Ähnlich sehe ich es im Hinblick auf die Fachschulen. Sicherlich steht da noch eine Prüfung an. Aber wir können nicht auf der einen Seite unsere Berufsschulzentren als Kompetenzzentren deklarieren und entsprechend ausweiten – das ist eine ganz tolle Geschichte: Kompetenzzentren in den Regionen in Verbindung mit der Wirtschaft –, aber dort die Fachschulen wegschneiden. Das wäre völliger Blödsinn, das geht nicht!

(Beifall der Abg. Dr. Eva-Maria Stange, SPD)

Ich habe es vorhin schon gesagt: Für das mittlere Management ist der Bedarf der Wirtschaft da. Die sagen: Leute, das brauchen wir! Haltet uns bitte an dieser Stelle dieses Ausbildungsangebot!

Obwohl es in dieser Debatte nicht im Kern darum geht, will ich an dieser Stelle dennoch das BGJ ansprechen. Insoweit hat die Wirtschaft eine Chance vertan. Ich weiß zwar nicht, wie der Wirtschaftsminister das sieht, aber ich sehe es als vertane Chance. Bisher erkennen nur 10 bis 15 % der Unternehmen das BGJ wirklich als Bestandteil der Ausbildung an. Mit welchem Recht denn? Warum denn? Warum wird es nicht von der Wirtschaft stärker anerkannt, etwa als erstes Jahr der Ausbildung im dualen System? Hier hätte es viele Entkrampfungen geben können. Das liegt aber nicht in der Verantwortung der Politik, sondern das liegt bitte schön in der Verantwortung der Wirtschaft.

(Beifall bei der CDU, der FDP und der Abg. Dr. Eva-Maria Stange, SPD)

Deshalb brauchen wir auch den Dialog mit der Wirtschaft über diese Fragen.

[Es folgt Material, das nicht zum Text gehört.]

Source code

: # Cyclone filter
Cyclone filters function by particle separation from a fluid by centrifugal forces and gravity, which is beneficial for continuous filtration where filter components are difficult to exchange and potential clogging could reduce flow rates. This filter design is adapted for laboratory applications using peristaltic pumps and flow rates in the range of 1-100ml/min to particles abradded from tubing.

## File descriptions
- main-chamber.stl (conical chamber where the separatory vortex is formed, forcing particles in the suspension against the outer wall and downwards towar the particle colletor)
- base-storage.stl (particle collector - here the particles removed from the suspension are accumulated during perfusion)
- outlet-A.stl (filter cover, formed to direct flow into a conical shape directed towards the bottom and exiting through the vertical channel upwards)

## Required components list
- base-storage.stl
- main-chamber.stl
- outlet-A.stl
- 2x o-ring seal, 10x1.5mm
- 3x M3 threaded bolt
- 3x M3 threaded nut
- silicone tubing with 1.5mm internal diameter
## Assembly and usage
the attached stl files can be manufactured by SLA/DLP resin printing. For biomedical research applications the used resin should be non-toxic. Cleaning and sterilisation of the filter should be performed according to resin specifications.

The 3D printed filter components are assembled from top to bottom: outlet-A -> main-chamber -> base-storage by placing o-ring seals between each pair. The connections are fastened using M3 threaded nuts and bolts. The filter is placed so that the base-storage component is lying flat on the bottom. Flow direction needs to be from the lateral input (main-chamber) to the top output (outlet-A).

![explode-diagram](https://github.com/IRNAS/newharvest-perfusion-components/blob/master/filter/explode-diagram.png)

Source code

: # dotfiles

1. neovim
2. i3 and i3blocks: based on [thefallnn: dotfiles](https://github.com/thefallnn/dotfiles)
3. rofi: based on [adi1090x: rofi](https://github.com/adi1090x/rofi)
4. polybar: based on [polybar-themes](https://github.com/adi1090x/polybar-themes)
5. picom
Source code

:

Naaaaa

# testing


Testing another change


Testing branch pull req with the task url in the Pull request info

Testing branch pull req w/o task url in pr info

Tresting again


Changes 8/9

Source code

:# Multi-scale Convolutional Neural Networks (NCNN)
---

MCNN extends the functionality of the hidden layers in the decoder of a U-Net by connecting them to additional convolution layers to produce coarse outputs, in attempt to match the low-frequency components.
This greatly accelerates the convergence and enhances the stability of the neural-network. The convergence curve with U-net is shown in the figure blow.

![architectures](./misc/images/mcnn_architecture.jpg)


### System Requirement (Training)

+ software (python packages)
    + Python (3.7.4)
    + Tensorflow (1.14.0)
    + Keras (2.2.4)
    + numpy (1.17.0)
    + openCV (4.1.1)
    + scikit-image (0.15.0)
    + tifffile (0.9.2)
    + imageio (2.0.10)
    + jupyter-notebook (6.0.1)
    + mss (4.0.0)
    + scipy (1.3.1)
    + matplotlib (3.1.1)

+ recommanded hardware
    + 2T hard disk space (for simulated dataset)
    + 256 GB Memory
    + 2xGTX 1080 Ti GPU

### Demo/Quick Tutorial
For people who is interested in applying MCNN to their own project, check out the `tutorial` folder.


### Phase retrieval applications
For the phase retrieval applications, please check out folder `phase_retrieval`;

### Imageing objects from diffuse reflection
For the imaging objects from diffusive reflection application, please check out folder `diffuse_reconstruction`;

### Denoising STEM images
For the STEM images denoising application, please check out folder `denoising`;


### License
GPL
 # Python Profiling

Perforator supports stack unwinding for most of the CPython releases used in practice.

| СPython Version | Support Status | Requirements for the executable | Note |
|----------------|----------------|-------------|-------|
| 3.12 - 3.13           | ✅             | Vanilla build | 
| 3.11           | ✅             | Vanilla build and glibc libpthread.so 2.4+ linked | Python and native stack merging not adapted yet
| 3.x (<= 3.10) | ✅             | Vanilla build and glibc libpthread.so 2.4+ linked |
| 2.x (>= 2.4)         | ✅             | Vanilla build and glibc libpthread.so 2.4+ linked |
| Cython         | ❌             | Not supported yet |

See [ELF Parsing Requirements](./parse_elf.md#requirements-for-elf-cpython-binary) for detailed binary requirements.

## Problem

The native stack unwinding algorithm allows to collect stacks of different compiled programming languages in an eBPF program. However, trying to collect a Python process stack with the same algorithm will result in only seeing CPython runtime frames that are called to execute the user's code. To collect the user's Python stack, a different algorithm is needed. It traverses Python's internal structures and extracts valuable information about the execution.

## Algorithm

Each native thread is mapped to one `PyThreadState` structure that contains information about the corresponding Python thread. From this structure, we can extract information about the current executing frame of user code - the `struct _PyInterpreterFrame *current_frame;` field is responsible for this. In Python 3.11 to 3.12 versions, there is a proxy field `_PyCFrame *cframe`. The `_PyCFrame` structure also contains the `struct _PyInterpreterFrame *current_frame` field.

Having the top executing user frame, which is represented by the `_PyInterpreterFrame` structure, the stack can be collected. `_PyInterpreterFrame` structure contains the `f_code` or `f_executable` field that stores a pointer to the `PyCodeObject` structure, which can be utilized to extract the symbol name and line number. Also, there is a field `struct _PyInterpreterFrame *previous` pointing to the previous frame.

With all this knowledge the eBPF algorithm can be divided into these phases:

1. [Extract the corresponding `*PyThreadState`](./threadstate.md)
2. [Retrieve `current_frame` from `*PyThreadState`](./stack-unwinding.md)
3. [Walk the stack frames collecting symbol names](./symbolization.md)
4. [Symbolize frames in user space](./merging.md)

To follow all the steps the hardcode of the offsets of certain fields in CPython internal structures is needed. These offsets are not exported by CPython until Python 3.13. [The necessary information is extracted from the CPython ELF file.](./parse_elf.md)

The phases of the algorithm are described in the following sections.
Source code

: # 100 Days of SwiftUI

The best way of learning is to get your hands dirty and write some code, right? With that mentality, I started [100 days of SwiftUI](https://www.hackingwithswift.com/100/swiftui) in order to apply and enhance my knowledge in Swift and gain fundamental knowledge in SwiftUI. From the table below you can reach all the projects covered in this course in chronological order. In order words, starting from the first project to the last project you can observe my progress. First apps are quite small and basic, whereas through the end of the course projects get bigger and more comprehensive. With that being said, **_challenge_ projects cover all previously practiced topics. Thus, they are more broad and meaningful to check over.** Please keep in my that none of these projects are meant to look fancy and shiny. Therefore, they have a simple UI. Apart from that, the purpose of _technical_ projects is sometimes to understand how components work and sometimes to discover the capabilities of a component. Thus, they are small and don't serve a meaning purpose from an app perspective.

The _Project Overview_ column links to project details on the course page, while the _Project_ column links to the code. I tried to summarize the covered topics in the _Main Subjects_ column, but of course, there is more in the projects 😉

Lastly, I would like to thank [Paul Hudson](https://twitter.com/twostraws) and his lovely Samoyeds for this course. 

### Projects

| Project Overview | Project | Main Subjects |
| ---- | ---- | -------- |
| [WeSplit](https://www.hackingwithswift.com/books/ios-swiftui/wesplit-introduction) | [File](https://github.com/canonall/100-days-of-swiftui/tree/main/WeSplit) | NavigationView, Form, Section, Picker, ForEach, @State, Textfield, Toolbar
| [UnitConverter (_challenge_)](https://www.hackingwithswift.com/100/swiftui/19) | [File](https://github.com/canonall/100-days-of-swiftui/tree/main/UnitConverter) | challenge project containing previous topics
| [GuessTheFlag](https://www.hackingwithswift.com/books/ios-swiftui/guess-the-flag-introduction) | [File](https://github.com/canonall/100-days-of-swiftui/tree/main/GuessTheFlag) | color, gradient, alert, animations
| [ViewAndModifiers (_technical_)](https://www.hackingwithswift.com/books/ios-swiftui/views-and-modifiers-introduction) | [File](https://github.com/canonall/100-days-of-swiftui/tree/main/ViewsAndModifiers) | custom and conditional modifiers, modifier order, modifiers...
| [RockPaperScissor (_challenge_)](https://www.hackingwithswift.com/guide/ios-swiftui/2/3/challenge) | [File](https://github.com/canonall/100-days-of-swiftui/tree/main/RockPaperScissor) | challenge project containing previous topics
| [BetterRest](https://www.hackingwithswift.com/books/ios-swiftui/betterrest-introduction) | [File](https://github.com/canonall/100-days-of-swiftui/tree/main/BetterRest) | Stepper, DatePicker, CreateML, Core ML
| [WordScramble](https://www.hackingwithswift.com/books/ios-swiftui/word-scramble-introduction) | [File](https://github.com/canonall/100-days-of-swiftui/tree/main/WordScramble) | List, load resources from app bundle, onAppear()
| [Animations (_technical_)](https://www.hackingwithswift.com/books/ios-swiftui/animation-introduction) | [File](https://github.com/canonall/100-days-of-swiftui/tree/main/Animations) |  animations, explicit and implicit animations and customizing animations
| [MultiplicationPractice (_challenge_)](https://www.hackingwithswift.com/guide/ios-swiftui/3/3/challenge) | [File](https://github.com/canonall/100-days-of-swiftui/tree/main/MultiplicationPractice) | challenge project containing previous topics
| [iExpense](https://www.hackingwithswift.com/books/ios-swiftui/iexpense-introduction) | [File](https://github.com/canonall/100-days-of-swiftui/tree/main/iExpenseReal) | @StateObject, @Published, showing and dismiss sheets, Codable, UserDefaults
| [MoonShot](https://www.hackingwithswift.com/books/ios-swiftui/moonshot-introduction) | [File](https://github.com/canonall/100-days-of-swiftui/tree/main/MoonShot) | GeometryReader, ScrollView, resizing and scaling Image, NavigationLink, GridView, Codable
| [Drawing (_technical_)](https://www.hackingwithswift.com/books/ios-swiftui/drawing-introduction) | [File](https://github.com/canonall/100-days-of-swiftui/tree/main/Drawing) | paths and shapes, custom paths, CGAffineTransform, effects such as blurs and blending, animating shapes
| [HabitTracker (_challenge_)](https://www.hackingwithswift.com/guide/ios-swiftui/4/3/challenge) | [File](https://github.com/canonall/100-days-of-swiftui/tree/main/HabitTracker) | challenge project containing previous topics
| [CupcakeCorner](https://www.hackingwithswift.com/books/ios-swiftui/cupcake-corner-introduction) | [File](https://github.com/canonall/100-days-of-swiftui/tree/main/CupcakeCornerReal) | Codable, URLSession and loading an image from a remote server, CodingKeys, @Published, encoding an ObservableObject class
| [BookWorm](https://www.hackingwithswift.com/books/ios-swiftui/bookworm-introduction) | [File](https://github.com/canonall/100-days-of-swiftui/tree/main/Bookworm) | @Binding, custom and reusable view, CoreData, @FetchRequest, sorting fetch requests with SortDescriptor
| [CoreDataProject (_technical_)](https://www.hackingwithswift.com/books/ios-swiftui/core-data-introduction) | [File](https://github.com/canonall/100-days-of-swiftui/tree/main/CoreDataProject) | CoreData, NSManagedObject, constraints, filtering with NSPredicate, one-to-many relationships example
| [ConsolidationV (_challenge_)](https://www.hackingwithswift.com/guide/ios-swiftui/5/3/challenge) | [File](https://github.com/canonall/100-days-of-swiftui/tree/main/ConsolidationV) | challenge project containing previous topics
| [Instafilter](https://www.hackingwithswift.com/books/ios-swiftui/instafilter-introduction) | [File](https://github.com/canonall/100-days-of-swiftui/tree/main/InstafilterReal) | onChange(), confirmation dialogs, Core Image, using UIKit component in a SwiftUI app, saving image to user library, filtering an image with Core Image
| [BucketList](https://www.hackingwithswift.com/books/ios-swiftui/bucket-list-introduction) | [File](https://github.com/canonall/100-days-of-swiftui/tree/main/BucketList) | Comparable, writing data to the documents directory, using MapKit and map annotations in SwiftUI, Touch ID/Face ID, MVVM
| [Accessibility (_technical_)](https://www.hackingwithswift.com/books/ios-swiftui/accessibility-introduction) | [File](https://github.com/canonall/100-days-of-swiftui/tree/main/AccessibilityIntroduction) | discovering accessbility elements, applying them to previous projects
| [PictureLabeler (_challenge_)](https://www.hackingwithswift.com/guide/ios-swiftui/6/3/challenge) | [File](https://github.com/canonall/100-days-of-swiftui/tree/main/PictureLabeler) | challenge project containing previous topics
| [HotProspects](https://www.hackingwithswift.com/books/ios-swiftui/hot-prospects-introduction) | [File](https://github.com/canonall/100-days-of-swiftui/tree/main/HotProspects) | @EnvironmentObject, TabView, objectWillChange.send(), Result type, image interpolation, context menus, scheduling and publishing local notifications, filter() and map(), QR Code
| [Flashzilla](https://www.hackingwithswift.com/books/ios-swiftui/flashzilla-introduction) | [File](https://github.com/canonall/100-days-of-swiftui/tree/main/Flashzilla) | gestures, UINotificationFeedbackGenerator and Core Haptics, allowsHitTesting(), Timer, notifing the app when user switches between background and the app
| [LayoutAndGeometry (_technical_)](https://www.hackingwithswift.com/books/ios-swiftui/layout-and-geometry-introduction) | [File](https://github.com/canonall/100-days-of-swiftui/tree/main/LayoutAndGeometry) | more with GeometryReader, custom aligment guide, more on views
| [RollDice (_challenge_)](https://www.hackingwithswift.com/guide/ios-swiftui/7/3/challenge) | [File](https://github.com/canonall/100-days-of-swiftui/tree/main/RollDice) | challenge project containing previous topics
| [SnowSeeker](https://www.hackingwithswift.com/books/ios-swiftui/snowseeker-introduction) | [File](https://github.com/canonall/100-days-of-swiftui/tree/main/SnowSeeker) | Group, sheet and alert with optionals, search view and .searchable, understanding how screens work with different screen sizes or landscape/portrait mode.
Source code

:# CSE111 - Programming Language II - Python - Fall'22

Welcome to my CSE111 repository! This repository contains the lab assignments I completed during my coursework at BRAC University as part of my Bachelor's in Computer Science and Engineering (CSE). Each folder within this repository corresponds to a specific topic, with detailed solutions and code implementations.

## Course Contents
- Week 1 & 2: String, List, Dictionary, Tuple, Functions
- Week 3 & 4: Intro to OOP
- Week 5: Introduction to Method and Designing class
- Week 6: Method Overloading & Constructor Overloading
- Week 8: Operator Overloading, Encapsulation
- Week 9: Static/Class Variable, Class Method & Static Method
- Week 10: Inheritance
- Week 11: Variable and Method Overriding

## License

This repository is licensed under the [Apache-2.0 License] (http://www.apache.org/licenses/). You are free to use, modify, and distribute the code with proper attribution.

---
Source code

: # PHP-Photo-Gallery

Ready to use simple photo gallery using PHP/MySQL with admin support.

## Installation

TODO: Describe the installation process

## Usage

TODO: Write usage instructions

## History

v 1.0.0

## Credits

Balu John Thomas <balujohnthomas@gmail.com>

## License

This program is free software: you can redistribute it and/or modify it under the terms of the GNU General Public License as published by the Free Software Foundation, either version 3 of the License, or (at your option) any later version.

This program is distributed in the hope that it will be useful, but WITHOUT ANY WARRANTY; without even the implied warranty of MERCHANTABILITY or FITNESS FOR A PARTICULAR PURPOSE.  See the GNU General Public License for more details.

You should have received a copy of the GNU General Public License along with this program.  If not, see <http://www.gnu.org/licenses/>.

Meine letzte Anmerkung bezieht sich auf das BVJ; die Ministerin wird auch das sicherlich konkretisieren. BVJ und auch gestrecktes BVJ haben weiter Sinn – im Blick auf Förderschüler, im Blick auf Hauptschulabgänger, im Blick auf benachteiligte Schüler, die keinen Abschluss haben. Insoweit sind mittlerweile einige Dinge korrigiert worden.